─── Records to use ───

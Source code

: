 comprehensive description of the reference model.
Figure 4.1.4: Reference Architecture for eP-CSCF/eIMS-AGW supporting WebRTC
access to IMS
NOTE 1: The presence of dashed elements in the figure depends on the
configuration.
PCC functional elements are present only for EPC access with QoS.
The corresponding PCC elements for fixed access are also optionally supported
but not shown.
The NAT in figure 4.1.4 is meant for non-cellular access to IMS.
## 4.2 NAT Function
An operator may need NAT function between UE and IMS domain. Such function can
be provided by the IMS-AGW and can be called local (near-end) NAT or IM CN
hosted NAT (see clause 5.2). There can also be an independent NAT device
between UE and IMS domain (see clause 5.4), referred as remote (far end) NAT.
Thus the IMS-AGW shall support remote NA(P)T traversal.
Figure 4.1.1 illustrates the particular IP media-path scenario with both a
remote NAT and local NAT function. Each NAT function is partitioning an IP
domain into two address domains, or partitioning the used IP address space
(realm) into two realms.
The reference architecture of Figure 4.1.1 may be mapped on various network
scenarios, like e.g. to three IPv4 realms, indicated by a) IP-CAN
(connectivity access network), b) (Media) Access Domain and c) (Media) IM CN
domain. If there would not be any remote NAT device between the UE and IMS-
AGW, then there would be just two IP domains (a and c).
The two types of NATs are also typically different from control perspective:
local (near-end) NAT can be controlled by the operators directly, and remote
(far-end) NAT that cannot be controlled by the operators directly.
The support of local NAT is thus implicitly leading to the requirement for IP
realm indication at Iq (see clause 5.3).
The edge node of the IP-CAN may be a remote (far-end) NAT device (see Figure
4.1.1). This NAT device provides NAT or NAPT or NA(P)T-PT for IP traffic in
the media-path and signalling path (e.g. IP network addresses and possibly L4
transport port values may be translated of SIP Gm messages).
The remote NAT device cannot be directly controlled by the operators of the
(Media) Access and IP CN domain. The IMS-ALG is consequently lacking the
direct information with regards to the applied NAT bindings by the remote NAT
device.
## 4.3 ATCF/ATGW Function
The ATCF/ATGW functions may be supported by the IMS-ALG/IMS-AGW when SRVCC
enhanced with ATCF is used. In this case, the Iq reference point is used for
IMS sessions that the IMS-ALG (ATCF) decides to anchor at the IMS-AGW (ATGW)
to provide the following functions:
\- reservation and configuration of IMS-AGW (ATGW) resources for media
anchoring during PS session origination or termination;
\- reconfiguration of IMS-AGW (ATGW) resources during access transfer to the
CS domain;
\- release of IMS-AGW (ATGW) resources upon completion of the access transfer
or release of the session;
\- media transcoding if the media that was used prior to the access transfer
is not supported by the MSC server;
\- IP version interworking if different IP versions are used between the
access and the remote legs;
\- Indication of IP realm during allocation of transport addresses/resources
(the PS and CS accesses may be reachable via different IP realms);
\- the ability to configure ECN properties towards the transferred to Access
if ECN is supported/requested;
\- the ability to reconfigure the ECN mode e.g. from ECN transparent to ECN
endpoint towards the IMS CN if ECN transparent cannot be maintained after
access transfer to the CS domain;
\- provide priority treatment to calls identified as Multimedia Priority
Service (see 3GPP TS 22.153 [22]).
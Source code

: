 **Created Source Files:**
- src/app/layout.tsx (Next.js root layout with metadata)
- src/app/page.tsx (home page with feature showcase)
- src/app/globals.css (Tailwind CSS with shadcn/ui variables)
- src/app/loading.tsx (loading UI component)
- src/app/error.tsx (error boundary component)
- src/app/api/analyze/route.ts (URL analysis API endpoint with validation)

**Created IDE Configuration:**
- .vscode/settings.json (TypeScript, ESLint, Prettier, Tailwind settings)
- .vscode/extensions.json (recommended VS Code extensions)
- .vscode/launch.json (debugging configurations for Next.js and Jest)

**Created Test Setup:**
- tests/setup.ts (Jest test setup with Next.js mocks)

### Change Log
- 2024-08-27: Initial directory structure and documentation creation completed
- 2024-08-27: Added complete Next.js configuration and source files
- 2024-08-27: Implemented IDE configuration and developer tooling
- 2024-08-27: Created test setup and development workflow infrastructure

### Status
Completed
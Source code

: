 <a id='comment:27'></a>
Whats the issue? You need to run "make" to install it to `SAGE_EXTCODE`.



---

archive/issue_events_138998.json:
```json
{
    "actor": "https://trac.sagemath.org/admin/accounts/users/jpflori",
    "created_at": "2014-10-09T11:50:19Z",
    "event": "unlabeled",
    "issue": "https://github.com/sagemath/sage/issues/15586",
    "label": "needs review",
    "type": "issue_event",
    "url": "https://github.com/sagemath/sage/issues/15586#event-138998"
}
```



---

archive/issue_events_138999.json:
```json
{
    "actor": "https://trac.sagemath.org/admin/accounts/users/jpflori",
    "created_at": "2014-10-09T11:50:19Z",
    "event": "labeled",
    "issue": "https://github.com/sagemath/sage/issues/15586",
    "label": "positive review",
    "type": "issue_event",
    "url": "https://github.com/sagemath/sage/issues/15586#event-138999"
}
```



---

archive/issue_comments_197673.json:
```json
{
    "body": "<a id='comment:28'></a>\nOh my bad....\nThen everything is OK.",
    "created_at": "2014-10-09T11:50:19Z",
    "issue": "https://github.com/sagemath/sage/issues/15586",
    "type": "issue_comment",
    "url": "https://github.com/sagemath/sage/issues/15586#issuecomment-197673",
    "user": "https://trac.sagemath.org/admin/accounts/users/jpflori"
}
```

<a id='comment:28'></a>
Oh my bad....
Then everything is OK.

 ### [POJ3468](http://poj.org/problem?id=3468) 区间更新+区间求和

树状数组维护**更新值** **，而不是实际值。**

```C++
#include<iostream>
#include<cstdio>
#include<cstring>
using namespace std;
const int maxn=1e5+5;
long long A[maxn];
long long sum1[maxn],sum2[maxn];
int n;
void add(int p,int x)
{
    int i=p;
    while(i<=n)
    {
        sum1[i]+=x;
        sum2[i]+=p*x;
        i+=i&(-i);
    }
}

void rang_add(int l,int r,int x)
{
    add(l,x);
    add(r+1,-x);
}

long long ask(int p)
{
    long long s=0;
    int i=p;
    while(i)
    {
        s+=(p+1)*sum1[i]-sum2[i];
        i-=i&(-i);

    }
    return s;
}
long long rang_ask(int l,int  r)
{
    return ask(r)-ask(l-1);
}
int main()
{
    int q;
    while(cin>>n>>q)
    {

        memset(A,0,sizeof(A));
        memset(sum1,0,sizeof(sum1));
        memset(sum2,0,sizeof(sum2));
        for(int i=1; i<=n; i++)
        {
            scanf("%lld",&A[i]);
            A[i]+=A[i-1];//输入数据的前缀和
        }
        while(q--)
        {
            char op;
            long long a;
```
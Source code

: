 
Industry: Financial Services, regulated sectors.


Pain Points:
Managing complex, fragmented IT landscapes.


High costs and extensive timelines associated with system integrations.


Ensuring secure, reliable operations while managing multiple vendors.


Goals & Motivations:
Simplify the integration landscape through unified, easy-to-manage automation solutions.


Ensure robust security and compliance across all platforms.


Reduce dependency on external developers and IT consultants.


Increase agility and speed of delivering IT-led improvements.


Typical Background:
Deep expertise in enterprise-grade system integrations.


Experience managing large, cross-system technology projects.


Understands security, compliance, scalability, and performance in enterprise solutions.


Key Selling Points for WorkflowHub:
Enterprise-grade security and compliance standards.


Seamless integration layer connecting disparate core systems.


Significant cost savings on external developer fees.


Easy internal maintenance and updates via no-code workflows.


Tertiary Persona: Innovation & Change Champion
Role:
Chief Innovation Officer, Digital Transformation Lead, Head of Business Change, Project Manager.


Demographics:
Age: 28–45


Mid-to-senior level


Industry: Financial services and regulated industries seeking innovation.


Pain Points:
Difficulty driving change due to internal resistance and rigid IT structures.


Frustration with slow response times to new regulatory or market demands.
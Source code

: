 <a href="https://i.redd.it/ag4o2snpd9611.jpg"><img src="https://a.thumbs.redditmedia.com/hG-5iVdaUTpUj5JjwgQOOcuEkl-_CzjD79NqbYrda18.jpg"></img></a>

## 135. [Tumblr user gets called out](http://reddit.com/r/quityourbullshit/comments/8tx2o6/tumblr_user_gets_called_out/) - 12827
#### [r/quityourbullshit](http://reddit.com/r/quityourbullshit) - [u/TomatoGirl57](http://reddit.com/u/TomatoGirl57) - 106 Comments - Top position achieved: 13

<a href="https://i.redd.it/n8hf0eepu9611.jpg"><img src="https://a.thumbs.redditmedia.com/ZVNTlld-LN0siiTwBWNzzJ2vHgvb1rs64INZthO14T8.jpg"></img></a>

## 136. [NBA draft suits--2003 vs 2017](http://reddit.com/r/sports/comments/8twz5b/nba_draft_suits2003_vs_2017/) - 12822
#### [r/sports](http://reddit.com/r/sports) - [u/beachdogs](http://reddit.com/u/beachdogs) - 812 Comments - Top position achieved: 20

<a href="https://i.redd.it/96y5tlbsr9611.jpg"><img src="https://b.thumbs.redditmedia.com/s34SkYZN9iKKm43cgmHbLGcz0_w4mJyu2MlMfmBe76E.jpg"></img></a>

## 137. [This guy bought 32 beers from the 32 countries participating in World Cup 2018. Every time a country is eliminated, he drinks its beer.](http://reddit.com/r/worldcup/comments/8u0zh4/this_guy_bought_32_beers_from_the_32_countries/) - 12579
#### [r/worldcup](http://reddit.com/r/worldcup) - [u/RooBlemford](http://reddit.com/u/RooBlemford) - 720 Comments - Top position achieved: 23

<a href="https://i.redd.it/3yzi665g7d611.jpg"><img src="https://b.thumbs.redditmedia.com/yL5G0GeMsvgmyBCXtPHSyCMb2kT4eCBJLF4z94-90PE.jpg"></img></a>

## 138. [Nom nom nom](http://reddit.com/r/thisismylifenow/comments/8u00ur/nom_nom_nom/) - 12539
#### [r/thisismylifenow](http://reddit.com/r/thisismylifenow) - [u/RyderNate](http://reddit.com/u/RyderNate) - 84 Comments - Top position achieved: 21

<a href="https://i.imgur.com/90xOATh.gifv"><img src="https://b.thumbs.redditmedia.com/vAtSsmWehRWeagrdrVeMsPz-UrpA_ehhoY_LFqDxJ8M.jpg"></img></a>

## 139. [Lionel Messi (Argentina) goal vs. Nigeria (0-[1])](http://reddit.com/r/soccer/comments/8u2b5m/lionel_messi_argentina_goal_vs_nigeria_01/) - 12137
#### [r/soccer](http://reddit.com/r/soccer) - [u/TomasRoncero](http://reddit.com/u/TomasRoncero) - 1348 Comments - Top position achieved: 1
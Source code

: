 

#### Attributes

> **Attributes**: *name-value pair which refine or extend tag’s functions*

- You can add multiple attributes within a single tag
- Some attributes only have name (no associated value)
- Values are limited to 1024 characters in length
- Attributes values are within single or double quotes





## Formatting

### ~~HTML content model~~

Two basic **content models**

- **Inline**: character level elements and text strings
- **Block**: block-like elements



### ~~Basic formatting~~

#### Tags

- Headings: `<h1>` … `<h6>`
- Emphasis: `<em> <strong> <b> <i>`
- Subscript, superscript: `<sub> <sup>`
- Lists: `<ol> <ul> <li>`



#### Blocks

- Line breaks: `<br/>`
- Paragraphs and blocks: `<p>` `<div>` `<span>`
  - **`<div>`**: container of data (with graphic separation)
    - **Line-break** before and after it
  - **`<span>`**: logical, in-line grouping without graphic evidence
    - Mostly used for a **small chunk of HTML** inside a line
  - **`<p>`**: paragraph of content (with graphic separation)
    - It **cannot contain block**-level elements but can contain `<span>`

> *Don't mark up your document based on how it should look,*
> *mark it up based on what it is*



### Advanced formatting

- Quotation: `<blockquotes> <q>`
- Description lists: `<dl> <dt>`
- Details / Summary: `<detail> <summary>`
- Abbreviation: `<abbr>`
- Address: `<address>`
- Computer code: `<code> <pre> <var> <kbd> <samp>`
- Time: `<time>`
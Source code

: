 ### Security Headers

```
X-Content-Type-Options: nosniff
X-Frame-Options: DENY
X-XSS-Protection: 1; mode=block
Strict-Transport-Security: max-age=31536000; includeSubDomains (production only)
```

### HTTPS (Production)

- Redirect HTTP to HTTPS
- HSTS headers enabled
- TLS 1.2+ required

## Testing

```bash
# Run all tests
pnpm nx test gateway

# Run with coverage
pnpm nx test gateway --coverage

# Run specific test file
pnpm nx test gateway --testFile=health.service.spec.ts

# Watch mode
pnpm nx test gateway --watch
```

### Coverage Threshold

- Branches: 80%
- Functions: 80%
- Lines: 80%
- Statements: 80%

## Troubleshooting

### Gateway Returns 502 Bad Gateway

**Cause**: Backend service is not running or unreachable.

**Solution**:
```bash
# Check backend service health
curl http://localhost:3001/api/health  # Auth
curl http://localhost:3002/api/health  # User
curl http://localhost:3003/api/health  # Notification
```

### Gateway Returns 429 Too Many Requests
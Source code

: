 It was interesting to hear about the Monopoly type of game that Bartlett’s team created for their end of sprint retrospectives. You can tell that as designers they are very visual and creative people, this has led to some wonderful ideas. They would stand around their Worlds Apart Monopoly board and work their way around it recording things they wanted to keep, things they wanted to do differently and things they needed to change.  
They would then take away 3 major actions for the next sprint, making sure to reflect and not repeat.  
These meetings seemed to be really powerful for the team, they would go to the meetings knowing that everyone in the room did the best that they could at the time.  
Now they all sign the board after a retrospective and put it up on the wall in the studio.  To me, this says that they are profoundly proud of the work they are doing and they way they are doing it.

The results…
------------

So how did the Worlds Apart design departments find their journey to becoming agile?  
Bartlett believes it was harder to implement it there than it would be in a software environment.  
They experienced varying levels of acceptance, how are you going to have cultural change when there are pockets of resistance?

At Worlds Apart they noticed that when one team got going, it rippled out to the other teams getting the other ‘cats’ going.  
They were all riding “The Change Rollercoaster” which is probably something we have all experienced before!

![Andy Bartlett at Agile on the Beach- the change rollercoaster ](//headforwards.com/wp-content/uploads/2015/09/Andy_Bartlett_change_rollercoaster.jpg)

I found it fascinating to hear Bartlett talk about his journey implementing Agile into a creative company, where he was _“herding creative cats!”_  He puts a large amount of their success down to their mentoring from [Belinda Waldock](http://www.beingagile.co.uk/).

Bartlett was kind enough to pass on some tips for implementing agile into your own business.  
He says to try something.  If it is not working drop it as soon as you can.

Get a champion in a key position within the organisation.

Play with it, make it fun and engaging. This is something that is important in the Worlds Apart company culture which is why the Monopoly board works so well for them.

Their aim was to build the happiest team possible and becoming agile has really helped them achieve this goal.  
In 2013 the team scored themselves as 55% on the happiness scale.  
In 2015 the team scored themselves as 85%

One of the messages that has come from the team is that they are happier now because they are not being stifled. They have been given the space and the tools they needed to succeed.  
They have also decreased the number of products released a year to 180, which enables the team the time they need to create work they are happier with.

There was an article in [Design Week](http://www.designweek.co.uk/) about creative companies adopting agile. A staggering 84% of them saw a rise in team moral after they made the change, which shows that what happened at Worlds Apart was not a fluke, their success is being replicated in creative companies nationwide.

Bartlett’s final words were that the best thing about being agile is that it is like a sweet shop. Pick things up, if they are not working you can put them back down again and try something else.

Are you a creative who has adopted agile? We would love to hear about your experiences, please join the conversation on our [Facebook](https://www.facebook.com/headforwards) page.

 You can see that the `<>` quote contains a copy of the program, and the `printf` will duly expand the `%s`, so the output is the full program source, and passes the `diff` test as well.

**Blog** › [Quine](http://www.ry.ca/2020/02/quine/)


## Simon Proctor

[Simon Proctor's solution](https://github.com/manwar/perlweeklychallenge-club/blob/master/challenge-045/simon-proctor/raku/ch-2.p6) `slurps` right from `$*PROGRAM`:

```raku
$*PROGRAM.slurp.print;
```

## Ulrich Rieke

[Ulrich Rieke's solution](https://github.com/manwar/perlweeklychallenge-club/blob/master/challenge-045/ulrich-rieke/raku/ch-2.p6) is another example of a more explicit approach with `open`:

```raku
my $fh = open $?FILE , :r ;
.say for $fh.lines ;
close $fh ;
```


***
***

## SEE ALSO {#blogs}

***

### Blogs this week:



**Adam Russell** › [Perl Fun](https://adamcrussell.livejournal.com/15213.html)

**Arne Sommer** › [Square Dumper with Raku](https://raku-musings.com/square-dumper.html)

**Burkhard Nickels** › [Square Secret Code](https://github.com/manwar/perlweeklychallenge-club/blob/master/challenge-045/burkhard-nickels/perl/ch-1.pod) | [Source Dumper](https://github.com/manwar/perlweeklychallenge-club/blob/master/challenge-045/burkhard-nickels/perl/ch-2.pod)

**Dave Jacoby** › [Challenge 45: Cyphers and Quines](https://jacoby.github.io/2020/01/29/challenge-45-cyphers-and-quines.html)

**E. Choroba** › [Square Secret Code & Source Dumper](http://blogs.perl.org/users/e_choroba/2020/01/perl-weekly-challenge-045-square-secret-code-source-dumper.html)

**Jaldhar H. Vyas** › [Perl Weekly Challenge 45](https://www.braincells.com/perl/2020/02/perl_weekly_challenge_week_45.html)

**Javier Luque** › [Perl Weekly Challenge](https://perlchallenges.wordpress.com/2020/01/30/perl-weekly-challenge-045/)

───

● What this task involves
When a line in the data holds the word "Jest", show that line.

● Answer for this exercise
- .vscode/launch.json (debugging configurations for Next.js and Jest)
- tests/setup.ts (Jest test setup with Next.js mocks)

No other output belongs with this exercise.